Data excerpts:

▽

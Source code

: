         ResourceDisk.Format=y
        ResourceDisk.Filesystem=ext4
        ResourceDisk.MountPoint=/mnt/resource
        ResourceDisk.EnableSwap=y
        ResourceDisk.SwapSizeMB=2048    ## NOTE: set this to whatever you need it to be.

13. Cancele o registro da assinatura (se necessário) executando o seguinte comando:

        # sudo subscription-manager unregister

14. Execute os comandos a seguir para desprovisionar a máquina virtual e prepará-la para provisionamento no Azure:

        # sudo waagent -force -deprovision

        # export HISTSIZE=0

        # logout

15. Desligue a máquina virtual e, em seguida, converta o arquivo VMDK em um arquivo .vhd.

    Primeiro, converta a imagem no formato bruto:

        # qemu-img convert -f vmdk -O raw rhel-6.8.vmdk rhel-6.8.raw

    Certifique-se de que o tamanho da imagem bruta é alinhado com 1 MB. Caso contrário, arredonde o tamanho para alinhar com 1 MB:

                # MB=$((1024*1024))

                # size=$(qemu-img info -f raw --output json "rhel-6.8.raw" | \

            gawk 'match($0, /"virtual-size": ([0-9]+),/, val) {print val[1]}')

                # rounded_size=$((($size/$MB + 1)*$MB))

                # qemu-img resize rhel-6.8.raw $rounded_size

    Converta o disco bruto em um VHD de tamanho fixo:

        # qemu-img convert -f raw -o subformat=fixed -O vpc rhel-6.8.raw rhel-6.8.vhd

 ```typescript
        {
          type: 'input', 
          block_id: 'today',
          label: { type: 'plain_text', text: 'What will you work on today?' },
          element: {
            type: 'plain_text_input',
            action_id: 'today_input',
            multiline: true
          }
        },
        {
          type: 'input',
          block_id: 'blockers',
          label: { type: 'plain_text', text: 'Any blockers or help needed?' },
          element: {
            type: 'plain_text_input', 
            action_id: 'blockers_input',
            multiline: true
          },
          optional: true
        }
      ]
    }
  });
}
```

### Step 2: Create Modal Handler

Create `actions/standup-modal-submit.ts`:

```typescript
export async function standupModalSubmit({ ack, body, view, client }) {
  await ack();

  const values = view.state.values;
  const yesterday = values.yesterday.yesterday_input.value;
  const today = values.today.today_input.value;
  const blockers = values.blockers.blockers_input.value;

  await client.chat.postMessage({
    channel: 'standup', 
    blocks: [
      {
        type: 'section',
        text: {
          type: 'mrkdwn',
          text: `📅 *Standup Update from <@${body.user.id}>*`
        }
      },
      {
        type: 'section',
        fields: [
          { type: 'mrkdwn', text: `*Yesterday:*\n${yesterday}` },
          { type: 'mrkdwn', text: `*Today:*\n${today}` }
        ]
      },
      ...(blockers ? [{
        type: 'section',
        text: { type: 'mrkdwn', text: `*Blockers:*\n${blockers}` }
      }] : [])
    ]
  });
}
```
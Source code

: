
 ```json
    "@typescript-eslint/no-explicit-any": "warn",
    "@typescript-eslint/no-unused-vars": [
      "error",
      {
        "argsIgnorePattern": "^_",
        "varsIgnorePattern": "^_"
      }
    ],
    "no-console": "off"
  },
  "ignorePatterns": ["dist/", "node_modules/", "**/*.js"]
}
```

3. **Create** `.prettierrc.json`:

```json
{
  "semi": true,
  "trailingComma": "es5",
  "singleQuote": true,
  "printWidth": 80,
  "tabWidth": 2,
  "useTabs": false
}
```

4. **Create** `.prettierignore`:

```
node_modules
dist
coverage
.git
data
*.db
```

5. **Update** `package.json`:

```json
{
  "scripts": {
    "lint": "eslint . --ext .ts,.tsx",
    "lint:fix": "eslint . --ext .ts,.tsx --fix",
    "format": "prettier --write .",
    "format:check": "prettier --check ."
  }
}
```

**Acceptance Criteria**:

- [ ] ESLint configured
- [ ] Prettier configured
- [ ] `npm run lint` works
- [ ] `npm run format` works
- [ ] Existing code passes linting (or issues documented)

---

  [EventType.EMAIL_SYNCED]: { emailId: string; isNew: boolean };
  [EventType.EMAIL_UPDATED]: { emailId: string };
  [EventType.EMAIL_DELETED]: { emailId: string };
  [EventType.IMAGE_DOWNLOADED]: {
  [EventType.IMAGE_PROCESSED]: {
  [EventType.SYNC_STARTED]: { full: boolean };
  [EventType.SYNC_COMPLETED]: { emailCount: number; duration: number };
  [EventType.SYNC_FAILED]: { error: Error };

△

# What to produce
Find the lines above with the word "values". Copy them out.

# Exercise answer
  const values = view.state.values;
  const yesterday = values.yesterday.yesterday_input.value;
  const today = values.today.today_input.value;
  const blockers = values.blockers.blockers_input.value;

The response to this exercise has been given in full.